▶ **WHAT THE TASK ASKS**
Scan the records for the string "generated" and copy every line that holds it.

▶ **DATASET RECORDS**
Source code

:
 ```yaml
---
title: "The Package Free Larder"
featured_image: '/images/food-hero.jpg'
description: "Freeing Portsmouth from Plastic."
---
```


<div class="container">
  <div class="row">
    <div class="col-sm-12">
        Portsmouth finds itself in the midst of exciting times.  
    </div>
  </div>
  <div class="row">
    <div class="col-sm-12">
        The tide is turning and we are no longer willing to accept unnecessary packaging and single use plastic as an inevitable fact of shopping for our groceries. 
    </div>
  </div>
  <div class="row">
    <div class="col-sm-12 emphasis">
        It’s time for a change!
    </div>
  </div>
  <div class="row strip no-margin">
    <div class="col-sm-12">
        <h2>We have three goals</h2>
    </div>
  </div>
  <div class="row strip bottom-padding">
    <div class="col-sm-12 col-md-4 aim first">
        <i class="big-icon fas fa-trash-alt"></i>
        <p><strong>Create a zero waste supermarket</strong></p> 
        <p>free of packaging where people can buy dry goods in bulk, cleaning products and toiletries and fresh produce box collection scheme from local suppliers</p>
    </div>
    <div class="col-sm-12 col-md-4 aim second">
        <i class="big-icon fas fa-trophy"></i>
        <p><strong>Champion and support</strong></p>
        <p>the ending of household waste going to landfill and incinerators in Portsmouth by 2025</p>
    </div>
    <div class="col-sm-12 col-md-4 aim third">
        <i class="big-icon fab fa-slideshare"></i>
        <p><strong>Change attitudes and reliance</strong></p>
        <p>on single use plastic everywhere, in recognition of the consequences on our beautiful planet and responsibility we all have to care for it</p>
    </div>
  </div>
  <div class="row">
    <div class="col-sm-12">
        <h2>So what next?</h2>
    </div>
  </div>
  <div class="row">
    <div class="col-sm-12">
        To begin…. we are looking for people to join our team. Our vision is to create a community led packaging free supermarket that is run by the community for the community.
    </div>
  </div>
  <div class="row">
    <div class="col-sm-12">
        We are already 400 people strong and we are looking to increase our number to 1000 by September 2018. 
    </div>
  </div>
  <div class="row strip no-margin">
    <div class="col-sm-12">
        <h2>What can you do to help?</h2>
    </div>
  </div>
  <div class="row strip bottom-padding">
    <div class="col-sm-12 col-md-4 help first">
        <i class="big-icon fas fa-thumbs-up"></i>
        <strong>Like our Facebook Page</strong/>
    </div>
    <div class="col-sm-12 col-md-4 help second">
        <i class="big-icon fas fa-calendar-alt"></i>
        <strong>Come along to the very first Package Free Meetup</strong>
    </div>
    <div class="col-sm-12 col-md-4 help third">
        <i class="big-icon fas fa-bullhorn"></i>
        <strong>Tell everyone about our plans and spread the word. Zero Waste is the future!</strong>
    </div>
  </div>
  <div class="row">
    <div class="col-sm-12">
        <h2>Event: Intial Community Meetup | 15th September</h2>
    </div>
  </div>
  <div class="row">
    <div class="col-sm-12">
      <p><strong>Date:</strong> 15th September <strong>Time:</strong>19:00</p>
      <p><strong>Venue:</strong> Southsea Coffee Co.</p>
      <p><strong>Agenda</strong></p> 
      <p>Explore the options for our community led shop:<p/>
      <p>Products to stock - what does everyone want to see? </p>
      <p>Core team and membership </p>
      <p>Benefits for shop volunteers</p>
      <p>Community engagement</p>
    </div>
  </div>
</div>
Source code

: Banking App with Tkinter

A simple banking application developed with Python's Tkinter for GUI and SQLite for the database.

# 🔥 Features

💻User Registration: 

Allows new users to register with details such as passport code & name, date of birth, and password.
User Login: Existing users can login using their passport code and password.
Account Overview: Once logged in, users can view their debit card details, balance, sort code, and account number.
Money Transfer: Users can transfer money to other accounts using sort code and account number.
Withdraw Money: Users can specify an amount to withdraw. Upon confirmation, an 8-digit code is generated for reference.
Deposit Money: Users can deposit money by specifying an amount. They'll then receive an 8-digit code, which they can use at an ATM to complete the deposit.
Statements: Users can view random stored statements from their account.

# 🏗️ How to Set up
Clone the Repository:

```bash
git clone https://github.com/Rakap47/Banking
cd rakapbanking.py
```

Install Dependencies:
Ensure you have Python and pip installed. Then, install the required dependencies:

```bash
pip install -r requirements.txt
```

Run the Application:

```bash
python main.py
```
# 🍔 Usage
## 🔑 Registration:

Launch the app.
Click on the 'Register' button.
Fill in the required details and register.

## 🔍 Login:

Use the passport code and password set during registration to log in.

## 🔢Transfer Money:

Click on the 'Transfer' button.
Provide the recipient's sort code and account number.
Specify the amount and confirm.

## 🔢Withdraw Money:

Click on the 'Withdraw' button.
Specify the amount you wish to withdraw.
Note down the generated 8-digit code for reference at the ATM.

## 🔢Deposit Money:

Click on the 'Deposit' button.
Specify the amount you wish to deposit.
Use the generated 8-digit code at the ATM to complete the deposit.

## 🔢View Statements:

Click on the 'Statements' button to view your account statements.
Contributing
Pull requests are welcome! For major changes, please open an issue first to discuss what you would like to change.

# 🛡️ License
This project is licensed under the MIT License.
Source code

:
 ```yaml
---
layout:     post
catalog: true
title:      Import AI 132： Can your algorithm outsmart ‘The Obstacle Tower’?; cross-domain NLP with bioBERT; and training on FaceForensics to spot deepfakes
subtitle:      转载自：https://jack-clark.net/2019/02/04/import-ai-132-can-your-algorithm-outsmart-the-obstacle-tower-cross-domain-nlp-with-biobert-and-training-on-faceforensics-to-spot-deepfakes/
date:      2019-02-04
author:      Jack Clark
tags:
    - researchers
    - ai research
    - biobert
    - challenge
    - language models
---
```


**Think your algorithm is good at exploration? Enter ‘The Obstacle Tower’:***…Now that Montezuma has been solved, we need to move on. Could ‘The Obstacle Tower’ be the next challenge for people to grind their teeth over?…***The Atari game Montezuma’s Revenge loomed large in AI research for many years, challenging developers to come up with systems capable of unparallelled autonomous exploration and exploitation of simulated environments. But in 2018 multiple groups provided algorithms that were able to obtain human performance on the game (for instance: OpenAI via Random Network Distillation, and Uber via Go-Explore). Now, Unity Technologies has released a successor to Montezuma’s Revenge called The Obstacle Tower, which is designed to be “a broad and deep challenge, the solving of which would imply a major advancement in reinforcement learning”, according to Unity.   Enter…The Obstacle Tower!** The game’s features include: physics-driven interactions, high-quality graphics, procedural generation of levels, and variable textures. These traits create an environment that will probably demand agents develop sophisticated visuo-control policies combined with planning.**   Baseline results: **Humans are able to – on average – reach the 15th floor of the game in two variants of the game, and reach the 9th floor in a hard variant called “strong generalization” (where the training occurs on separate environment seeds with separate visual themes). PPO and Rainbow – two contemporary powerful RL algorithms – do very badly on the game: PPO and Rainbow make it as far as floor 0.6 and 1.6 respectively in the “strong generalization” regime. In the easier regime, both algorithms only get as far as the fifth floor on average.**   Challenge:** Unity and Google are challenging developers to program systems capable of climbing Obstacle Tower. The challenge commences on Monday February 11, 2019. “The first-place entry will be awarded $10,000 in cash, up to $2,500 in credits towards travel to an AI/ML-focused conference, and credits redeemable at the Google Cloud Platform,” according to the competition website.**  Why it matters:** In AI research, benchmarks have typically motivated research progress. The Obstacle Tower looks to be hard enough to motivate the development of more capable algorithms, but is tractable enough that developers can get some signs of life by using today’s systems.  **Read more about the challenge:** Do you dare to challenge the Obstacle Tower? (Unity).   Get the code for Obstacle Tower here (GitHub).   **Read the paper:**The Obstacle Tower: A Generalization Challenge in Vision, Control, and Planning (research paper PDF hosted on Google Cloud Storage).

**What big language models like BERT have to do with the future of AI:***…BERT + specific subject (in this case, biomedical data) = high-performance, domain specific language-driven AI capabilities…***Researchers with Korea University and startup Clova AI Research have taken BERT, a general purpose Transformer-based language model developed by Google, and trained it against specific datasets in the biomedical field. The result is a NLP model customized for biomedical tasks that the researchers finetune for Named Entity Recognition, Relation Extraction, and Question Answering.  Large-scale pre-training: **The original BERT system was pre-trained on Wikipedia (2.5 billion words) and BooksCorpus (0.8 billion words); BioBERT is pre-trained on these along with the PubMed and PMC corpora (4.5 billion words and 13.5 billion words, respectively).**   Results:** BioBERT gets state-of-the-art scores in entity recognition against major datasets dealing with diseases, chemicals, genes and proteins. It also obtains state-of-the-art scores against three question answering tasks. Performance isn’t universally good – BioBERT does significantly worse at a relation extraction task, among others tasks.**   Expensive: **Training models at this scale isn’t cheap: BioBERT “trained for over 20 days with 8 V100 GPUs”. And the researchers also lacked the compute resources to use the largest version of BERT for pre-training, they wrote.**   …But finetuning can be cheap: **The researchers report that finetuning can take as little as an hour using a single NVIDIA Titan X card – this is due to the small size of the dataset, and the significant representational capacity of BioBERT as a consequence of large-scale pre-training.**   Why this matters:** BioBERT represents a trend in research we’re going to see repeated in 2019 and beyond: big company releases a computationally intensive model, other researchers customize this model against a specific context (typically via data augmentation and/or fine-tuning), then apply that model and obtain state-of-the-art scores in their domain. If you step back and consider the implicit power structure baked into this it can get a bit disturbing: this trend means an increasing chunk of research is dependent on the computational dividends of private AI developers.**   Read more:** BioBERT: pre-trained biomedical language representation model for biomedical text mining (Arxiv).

▶ **SOLUTION FOR THIS PROBLEM**
Withdraw Money: Users can specify an amount to withdraw. Upon confirmation, an 8-digit code is generated for reference.
Note down the generated 8-digit code for reference at the ATM.
Use the generated 8-digit code at the ATM to complete the deposit.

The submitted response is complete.